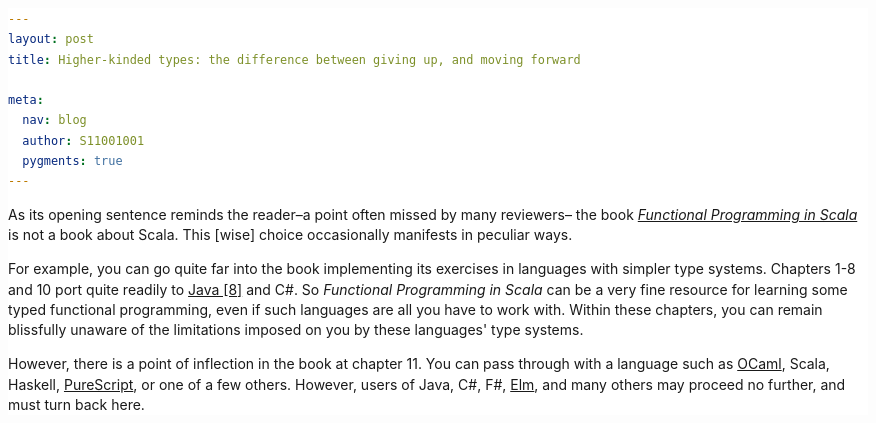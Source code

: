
 ```yaml
---
layout: post
title: Higher-kinded types: the difference between giving up, and moving forward

meta:
  nav: blog
  author: S11001001
  pygments: true
---
```


As its opening sentence reminds the reader–a point often missed by
many reviewers– the book
[*Functional Programming in Scala*](https://www.manning.com/books/functional-programming-in-scala)
is not a book about Scala. This [wise] choice occasionally manifests
in peculiar ways.

For example, you can go quite far into the book implementing its
exercises in languages with simpler type systems. Chapters 1-8 and 10
port quite readily to
[Java [8]](https://github.com/sbordet/fpinscala-jdk8) and C#. So
*Functional Programming in Scala* can be a very fine resource for
learning some typed functional programming, even if such languages are
all you have to work with. Within these chapters, you can remain
blissfully unaware of the limitations imposed on you by these
languages' type systems.

However, there is a point of inflection in the book at chapter 11. You
can pass through with a language such as [OCaml](https://ocaml.org/),
Scala, Haskell, [PureScript](http://www.purescript.org/), or one of a
few others. However, users of Java, C#, F#,
[Elm](http://elm-lang.org/), and many others may proceed no further,
and must turn back here.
────
Omitting the pictures, copy each record above exactly as it stands.

Source code

:
 ```yaml
---
layout: post
title: Higher-kinded types: the difference between giving up, and moving forward

meta:
  nav: blog
  author: S11001001
  pygments: true
---
```


As its opening sentence reminds the reader–a point often missed by
many reviewers– the book
[*Functional Programming in Scala*](https://www.manning.com/books/functional-programming-in-scala)
is not a book about Scala. This [wise] choice occasionally manifests
in peculiar ways.

For example, you can go quite far into the book implementing its
exercises in languages with simpler type systems. Chapters 1-8 and 10
port quite readily to
[Java [8]](https://github.com/sbordet/fpinscala-jdk8) and C#. So
*Functional Programming in Scala* can be a very fine resource for
learning some typed functional programming, even if such languages are
all you have to work with. Within these chapters, you can remain
blissfully unaware of the limitations imposed on you by these
languages' type systems.

However, there is a point of inflection in the book at chapter 11. You
can pass through with a language such as [OCaml](https://ocaml.org/),
Scala, Haskell, [PureScript](http://www.purescript.org/), or one of a
few others. However, users of Java, C#, F#,
[Elm](http://elm-lang.org/), and many others may proceed no further,
and must turn back here.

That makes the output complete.